After going through some bad events in my life recently I realized that I needed people and their help even more than ever. I will be the first person to admit that I am always in denial about needing help even though I know I am personally struggling. The people that are part of my support system know better than that and have come to be there anyway no matter what.
Support systems are people in your life who are there for you when you have physical, emotional, or mental issues that are negatively impacting you. They are the people who can confide in to comfort you but also push you forward. Even when you may not like it, they will challenge you to not allow anything to defeat you. Every single person will tell you to keep on fighting because you are a warrior. Not only that though because they will fight right next to you to help you because they know your value. I found that without a support system you stay in your rut and it takes a vastly greater amount of time to go back to the person you truly are. That is why you will need one there whether you need it or not at the present moment.
A solid support system in my opinion includes professionals, adults who you can look up to and trust (not necessarily your parents) and close friends and/or siblings. All of these people have a different perspective and role in your support team. Professionals are trained in the field and have more knowledge than anyone else in your system, but they may not necessarily be the most relatable. The adults you choose are still able to provide educated guidance yet they should know you extremely better on a personal level to be there through the days and nights when you need it. Lastly, your friends should be the people who you feel comfortable telling them everything. Notice take their advice cautiously since they are young like you, but know they are there for you through thick and thin. Every single one of these roles is crucial. All play a different part to make sure you are at the best you that they know you can be.

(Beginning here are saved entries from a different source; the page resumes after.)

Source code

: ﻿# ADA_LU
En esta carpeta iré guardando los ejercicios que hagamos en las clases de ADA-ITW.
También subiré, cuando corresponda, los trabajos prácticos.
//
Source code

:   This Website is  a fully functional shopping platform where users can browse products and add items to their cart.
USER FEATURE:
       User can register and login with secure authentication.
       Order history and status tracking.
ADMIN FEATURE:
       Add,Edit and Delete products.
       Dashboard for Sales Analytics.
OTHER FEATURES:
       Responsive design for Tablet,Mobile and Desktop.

Being away at college these roles may present themselves slightly differently. The professionals I have still shed all of their intelligence on me, but my adult and friend’s importance vary. The adults I confide in the most are my parents, but that is more of a long-distance relationship. Yes, I do indeed call them every night and any time of any day I need them, but they cannot wipe my tears or give me a bear hug when I need it. My friends on the other hand are half here and half away. The ones in Madison, especially my roommates, are the ones who snuggle with me on the couch when I need it or come knocking on my door to see how I am doing. My other friends still call and text yet it will never be the same as in-person interaction. Well, my siblings still annoy me, but them getting me to laugh is less and less. These are an adjustment but their purposes are still needed for sure.
A support system and its importance does not change with distance though. Everyone is still cheering you on, hurting when you are and sharing their motivation with you to move beyond whatever you are struggling with. It is so strange to me because even though I do not want to burden others, they love helping me. This is how it is for me too, I love helping the people I love. A support system makes all the difference. In college, there are so many changes and stressful things that this is what you will need to get you through it all. They are the ones who will get you to smile, hug you and always get your butt out and about to accomplish things.
I am always here for anyone who needs someone like this or wants to expand or build their support system. Always feel free to reach out to me no matter what. I am here for you.